Having been involved in Azure Site Recovery design, implementation and testing, I have created a PowerShell script to initiate the failover of a recovery plan and then perform the cleanup when the DR environment has been tested. This post serves to share the script that I use and I would encourage anyone who decides to use it to improve and customize the script as needed.

Environment

The environment this script will be used for will have the source as an on-premise and target in Azure’s East US region. The source environment are virtual machines hosted on VMware vSphere.

Requirements

  1. Account with appropriate permissions that will be used to connect to the tenant with the Connect-AzAccount PowerShell cmdlet
  2. Recovery Plan already configured (we’ll be initiating the Test failover on the Recovery Plan and not individual VMs).
  3. The Subscription ID containing the servers being repliated
  4. The name of the Recovery Services Vault containing the replicated VMs
  5. The Recovery Plan name that will be failed over
  6. The VNet name that will be used for the failover VMs

Script Process

  1. Connect to Azure with Connect-AzConnect
  2. Set the context to the subscription ID
  3. Initiates the Test Failover task for the recovery plan
  4. Wait until the Test Failover has completed
  5. Notify user that the Test Failover has completed
  6. Pause and prompt the user to cleanup the failover test VMs
  7. Proceed to clean up Test Failover
  8. End script

I have plans in the future to add additional improvements such as accepting a subscription ID upon execution, providing recovery plan selection for failover testing, or listing failed over VM details (I can’t seem to find a cmdlet that displays the list of VMs and its status in a specified Recovery Group).

Script Variables

$RSVaultName = <name of Recovery Services Group> - e.g. "rsv-us-eus-contoso-asr"

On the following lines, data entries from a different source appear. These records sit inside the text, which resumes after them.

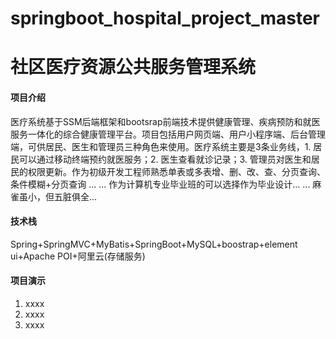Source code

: # springboot_hospital_project_master
# 社区医疗资源公共服务管理系统

#### 项目介绍
医疗系统基于SSM后端框架和bootsrap前端技术提供健康管理、疾病预防和就医服务一体化的综合健康管理平台。项目包括用户网页端、用户小程序端、后台管理端，可供居民、医生和管理员三种角色来使用。医疗系统主要是3条业务线，1. 居民可以通过移动终端预约就医服务；2. 医生查看就诊记录；3. 管理员对医生和居民的权限更新。作为初级开发工程师熟悉单表或多表增、删、改、查、分页查询、条件模糊+分页查询 ... ... 作为计算机专业毕业班的可以选择作为毕业设计... ... 麻雀虽小，但五脏俱全... 

#### 技术栈
Spring+SpringMVC+MyBatis+SpringBoot+MySQL+boostrap+element ui+Apache POI+阿里云(存储服务)

#### 项目演示

1.  xxxx
2.  xxxx
3.  xxxx

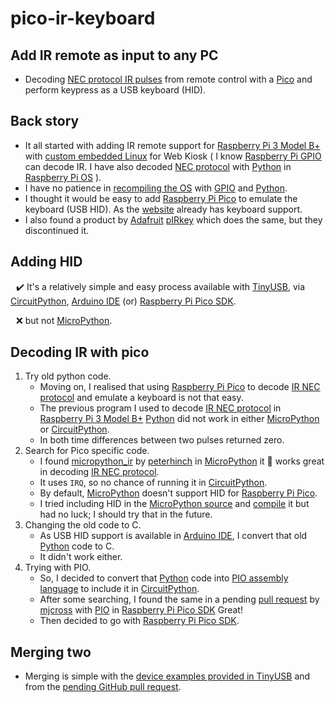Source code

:# pico-ir-keyboard
## Add IR remote as input to any PC
- Decoding [NEC protocol IR pulses](https://www.renesas.com/us/en/document/apn/using-infrared-remote-controller-transmission-and-reception?language=en) from remote control with a [Pico](https://www.raspberrypi.org/products/raspberry-pi-pico/) and perform keypress as a USB keyboard (HID).
## Back story
- It all started with adding IR remote support for [Raspberry Pi 3 Model B+](https://www.raspberrypi.org/products/raspberry-pi-3-model-b-plus/) with [custom embedded Linux](https://buildroot.org/) for Web Kiosk ( I know [Raspberry Pi GPIO](https://www.raspberrypi.org/documentation/usage/gpio/) can decode IR. I have also decoded [NEC protocol](https://www.renesas.com/us/en/document/apn/using-infrared-remote-controller-transmission-and-reception?language=en) with [Python](https://www.python.org/) in [Raspberry Pi OS](https://www.raspberrypi.org/software/operating-systems/#raspberry-pi-os-32-bit) ).
- I have no patience in [recompiling the OS](https://buildroot.org/downloads/manual/manual.html#_cross_compilation_toolchain) with [GPIO](https://www.raspberrypi.org/documentation/usage/gpio/) and [Python](https://www.python.org/).
- I thought it would be easy to add [Raspberry Pi Pico](https://www.raspberrypi.org/products/raspberry-pi-pico/) to emulate the keyboard (USB HID). As the [website](http://visionchart.github.io/) already has keyboard support.
- I also found a product by [Adafruit](https://www.adafruit.com) [pIRkey](https://www.adafruit.com/product/3364) which does the same, but they discontinued it.
## Adding HID
 &numsp;✔️ It's a relatively simple and easy process available with [TinyUSB](https://github.com/hathach/tinyusb), via [CircuitPython](https://circuitpython.org/),&nbsp;[Arduino IDE](https://www.arduino.cc/en/software) (or) [Raspberry Pi Pico SDK](https://github.com/raspberrypi/pico-sdk).
 
 &numsp;❌ but not [MicroPython](https://micropython.org/).
## Decoding IR with pico
1. Try old python code.
    - Moving on, I realised that using [Raspberry Pi Pico](https://www.raspberrypi.org/products/raspberry-pi-pico/) to decode [IR NEC protocol](https://www.renesas.com/us/en/document/apn/using-infrared-remote-controller-transmission-and-reception?language=en) and emulate a keyboard is not that easy.
    - The previous program I used to decode [IR NEC protocol](https://www.renesas.com/us/en/document/apn/using-infrared-remote-controller-transmission-and-reception?language=en) in [Raspberry Pi 3 Model B+](https://www.raspberrypi.org/products/raspberry-pi-3-model-b-plus/) [Python](https://www.python.org/) did not work in either [MicroPython](https://micropython.org/) or [CircuitPython](https://circuitpython.org/).
    - In both time differences between two pulses returned zero.
2. Search for Pico specific code.
    - I found [micropython_ir](https://github.com/peterhinch/micropython_ir) by [peterhinch](https://github.com/peterhinch) in [MicroPython](https://micropython.org/) it :tada: works great in decoding [IR NEC protocol](https://www.renesas.com/us/en/document/apn/using-infrared-remote-controller-transmission-and-reception?language=en).
    - It uses `IRQ`, so no chance of running it in [CircuitPython](https://circuitpython.org/).
    - By default, [MicroPython](https://micropython.org/) doesn't support HID for [Raspberry Pi Pico](https://www.raspberrypi.org/products/raspberry-pi-pico/).
    - I tried including HID in the [MicroPython source](https://github.com/micropython/micropython) and [compile](https://github.com/micropython/micropython/tree/master/ports/rp2) it but had no luck; I should try that in the future.
3. Changing the old code to C.
    - As USB HID support is available in [Arduino IDE](https://www.arduino.cc/en/software), I convert that old [Python](https://www.python.org/) code to C.
    - It didn't work either.
4. Trying with PIO.
    - So, I decided to convert that [Python](https://www.python.org/) code into [PIO assembly language](https://www.raspberrypi.org/blog/what-is-pio/) to include it in [CircuitPython](https://circuitpython.org/).
    - After some searching, I found the same in a pending [pull request](https://github.com/raspberrypi/pico-examples/pull/129) by [mjcross](https://github.com/mjcross) with [PIO](https://www.raspberrypi.org/blog/what-is-pio/) in [Raspberry Pi Pico SDK](https://github.com/raspberrypi/pico-sdk) Great!
    - Then decided to go with [Raspberry Pi Pico SDK](https://github.com/raspberrypi/pico-sdk).
## Merging two
- Merging is simple with the [device examples provided in TinyUSB](https://github.com/hathach/tinyusb/tree/master/examples/device) and from the [pending GitHub pull request](https://github.com/raspberrypi/pico-examples/pull/129).
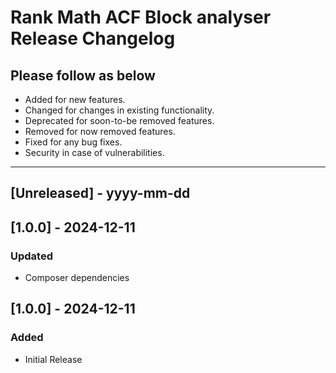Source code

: # Rank Math ACF Block analyser Release Changelog

## Please follow as below

- Added for new features.
- Changed for changes in existing functionality.
- Deprecated for soon-to-be removed features.
- Removed for now removed features.
- Fixed for any bug fixes.
- Security in case of vulnerabilities.

---

## [Unreleased] - yyyy-mm-dd

## [1.0.0] - 2024-12-11

### Updated

- Composer dependencies

## [1.0.0] - 2024-12-11

### Added
- Initial Release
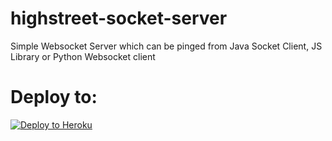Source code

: # highstreet-socket-server
Simple Websocket Server which can be pinged from Java Socket Client, JS Library or Python Websocket client


# Deploy to:
[![Deploy to Heroku](https://www.herokucdn.com/deploy/button.svg)](https://heroku.com/deploy)
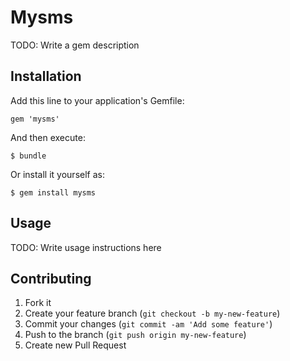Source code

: # Mysms

TODO: Write a gem description

## Installation

Add this line to your application's Gemfile:

    gem 'mysms'

And then execute:

    $ bundle

Or install it yourself as:

    $ gem install mysms

## Usage

TODO: Write usage instructions here

## Contributing

1. Fork it
2. Create your feature branch (`git checkout -b my-new-feature`)
3. Commit your changes (`git commit -am 'Add some feature'`)
4. Push to the branch (`git push origin my-new-feature`)
5. Create new Pull Request
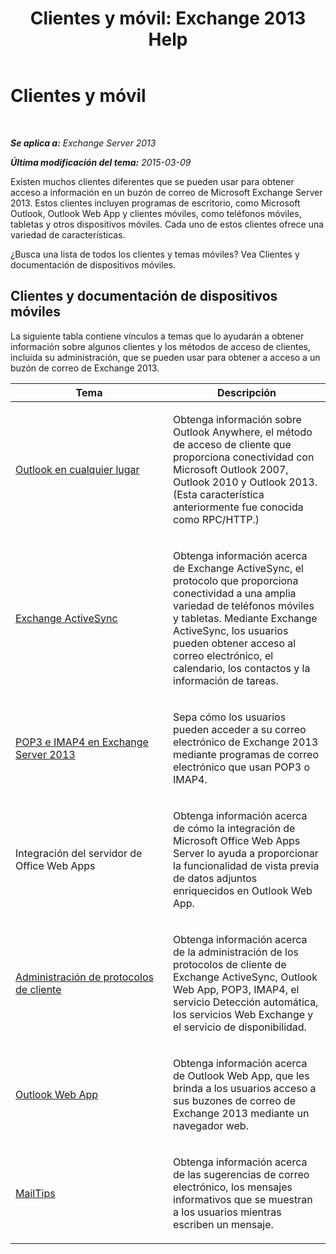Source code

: ﻿---
title: 'Clientes y móvil: Exchange 2013 Help'
TOCTitle: Clientes y móvil
ms:assetid: d67342e7-6ee0-4228-9f84-721b2a53fb4c
ms:mtpsurl: https://technet.microsoft.com/es-es/library/JJ150572(v=EXCHG.150)
ms:contentKeyID: 48268743
ms.date: 04/23/2018
mtps_version: v=EXCHG.150
ms.translationtype: HT
---

# Clientes y móvil

 

_**Se aplica a:** Exchange Server 2013_

_**Última modificación del tema:** 2015-03-09_

Existen muchos clientes diferentes que se pueden usar para obtener acceso a información en un buzón de correo de Microsoft Exchange Server 2013. Estos clientes incluyen programas de escritorio, como Microsoft Outlook, Outlook Web App y clientes móviles, como teléfonos móviles, tabletas y otros dispositivos móviles. Cada uno de estos clientes ofrece una variedad de características.

¿Busca una lista de todos los clientes y temas móviles? Vea Clientes y documentación de dispositivos móviles.

## Clientes y documentación de dispositivos móviles

La siguiente tabla contiene vínculos a temas que lo ayudarán a obtener información sobre algunos clientes y los métodos de acceso de clientes, incluida su administración, que se pueden usar para obtener a acceso a un buzón de correo de Exchange 2013.


<table>
<colgroup>
<col style="width: 50%" />
<col style="width: 50%" />
</colgroup>
<thead>
<tr class="header">
<th>Tema</th>
<th>Descripción</th>
</tr>
</thead>
<tbody>
<tr class="odd">
<td><p><a href="outlook-anywhere-exchange-2013-help.md">Outlook en cualquier lugar</a></p></td>
<td><p>Obtenga información sobre Outlook Anywhere, el método de acceso de cliente que proporciona conectividad con Microsoft Outlook 2007, Outlook 2010 y Outlook 2013. (Esta característica anteriormente fue conocida como RPC/HTTP.)</p></td>
</tr>
<tr class="even">
<td><p><a href="exchange-activesync-exchange-2013-help.md">Exchange ActiveSync</a></p></td>
<td><p>Obtenga información acerca de Exchange ActiveSync, el protocolo que proporciona conectividad a una amplia variedad de teléfonos móviles y tabletas. Mediante Exchange ActiveSync, los usuarios pueden obtener acceso al correo electrónico, el calendario, los contactos y la información de tareas.</p></td>
</tr>
<tr class="odd">
<td><p><a href="pop3-and-imap4-in-exchange-server-2013-exchange-2013-help.md">POP3 e IMAP4 en Exchange Server 2013</a></p></td>
<td><p>Sepa cómo los usuarios pueden acceder a su correo electrónico de Exchange 2013 mediante programas de correo electrónico que usan POP3 o IMAP4.</p></td>
</tr>
<tr class="even">
<td><p>Integración del servidor de Office Web Apps</p></td>
<td><p>Obtenga información acerca de cómo la integración de Microsoft Office Web Apps Server lo ayuda a proporcionar la funcionalidad de vista previa de datos adjuntos enriquecidos en Outlook Web App.</p></td>
</tr>
<tr class="odd">
<td><p><a href="client-protocol-management-exchange-2013-help.md">Administración de protocolos de cliente</a></p></td>
<td><p>Obtenga información acerca de la administración de los protocolos de cliente de Exchange ActiveSync, Outlook Web App, POP3, IMAP4, el servicio Detección automática, los servicios Web Exchange y el servicio de disponibilidad.</p></td>
</tr>
<tr class="even">
<td><p><a href="outlook-web-app-exchange-2013-help.md">Outlook Web App</a></p></td>
<td><p>Obtenga información acerca de Outlook Web App, que les brinda a los usuarios acceso a sus buzones de correo de Exchange 2013 mediante un navegador web.</p></td>
</tr>
<tr class="odd">
<td><p><a href="https://docs.microsoft.com/es-es/exchange/clients-and-mobile-in-exchange-online/mailtips/mailtips">MailTips</a></p></td>
<td><p>Obtenga información acerca de las sugerencias de correo electrónico, los mensajes informativos que se muestran a los usuarios mientras escriben un mensaje.</p></td>
</tr>
</tbody>
</table>

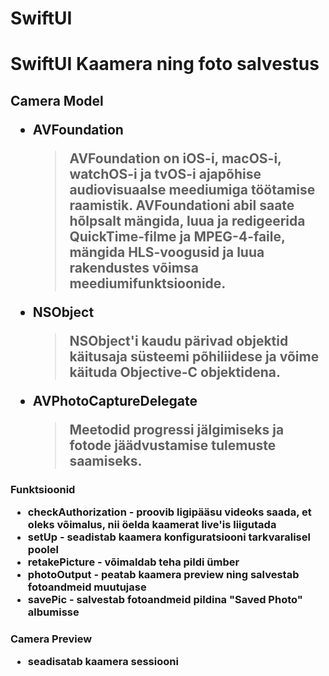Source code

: # SwiftUI
<h1> SwiftUI Kaamera ning foto salvestus

<h2> Camera Model

- AVFoundation
  >AVFoundation on iOS-i, macOS-i, watchOS-i ja tvOS-i ajapõhise audiovisuaalse meediumiga töötamise raamistik. AVFoundationi abil saate hõlpsalt mängida, luua ja redigeerida QuickTime-filme ja MPEG-4-faile, mängida HLS-voogusid ja luua rakendustes võimsa meediumifunktsioonide.


- NSObject
  >NSObject'i kaudu pärivad objektid käitusaja süsteemi põhiliidese ja võime käituda Objective-C objektidena.
  
- AVPhotoCaptureDelegate
  >Meetodid progressi jälgimiseks ja fotode jäädvustamise tulemuste saamiseks.

<h3> Funktsioonid

- checkAuthorization - proovib ligipääsu videoks saada, et oleks võimalus, nii öelda kaamerat live'is liigutada
- setUp - seadistab kaamera konfiguratsiooni tarkvaralisel poolel
- retakePicture - võimaldab teha pildi ümber
- photoOutput -  peatab kaamera preview ning salvestab fotoandmeid muutujase
- savePic - salvestab fotoandmeid pildina "Saved Photo" albumisse

<h3> Camera Preview

- seadisatab kaamera sessiooni

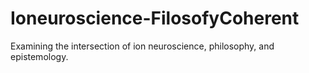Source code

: # Ioneuroscience-FilosofyCoherent
Examining the intersection of ion neuroscience, philosophy, and epistemology.
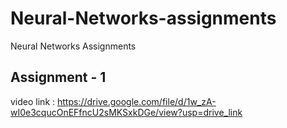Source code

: # Neural-Networks-assignments

Neural Networks Assignments

## Assignment - 1

video link : https://drive.google.com/file/d/1w_zA-wI0e3cqucOnEFfncU2sMKSxkDGe/view?usp=drive_link
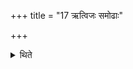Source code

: +++
title = "17 ऋत्विजः समोढाः"

+++

<details><summary>थिते</summary>

17. (While the Soma-heralds declare the intention of the sacrificer to him viz.) "I shall perform an offering or an animal-sacrifice tomorrow" the (chief) priests are brought (by means of a wagon, on the proceeding day).  
</details>
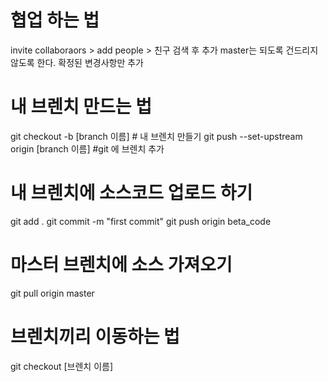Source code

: # 협업 하는 법
invite collaboraors > add people > 친구 검색 후 추가
master는 되도록 건드리지 않도록 한다. 확정된 변경사항만 추가

# 내 브렌치 만드는 법
git checkout -b [branch 이름] # 내 브렌치 만들기
git push --set-upstream origin [branch 이름] #git 에 브렌치 추가


# 내 브렌치에 소스코드 업로드 하기
git add .
git commit -m "first commit"
git push origin beta_code
# 마스터 브렌치에 소스 가져오기
git pull origin master
# 브렌치끼리 이동하는 법
git checkout [브렌치 이름]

$ASRRecoveryPlanName = <name of Recovery Plan> - e.g. "Recover-Domain-Controllers"

$TestFailoverVNetName = <Name of VNet name in the failover site the VM is to be connected to> - e.g. "vnet-us-eus-dr"

The Script

The following is the script:

Connect-AzAccount

Set-AzContext -SubscriptionId "adae0952-xxxx-xxxx-xxxx-2b8ef42c9bbb"

$RSVaultName = "rsv-us-eus-contoso-asr"

$ASRRecoveryPlanName = "Recover-Domain-Controllers"

$TestFailoverVNetName = "vnet-us-eus-dr"

$vault = Get-AzRecoveryServicesVault -Name $RSVaultName

Set-AzRecoveryServicesAsrVaultContext -Vault $vault

$RecoveryPlan = Get-AzRecoveryServicesAsrRecoveryPlan -FriendlyName $ASRRecoveryPlanName

$TFOVnet = Get-AzVirtualNetwork -Name $TestFailoverVNetName

$TFONetwork= $TFOVnet.Id

#Start test failover of recovery plan

$Job_TFO = Start-AzRecoveryServicesAsrTestFailoverJob -RecoveryPlan $RecoveryPlan -Direction PrimaryToRecovery -AzureVMNetworkId $TFONetwork

do {

$Job_TFOState = Get-AzRecoveryServicesAsrJob -Job $Job_TFO | Select-Object State

Clear-Host

Write-Host "======== Monitoring Failover ========"

Write-Host "Status will refresh every 5 seconds."

try {

    }

catch {

Write-Host -ForegroundColor Red "ERROR - Unable to get status of Failover job"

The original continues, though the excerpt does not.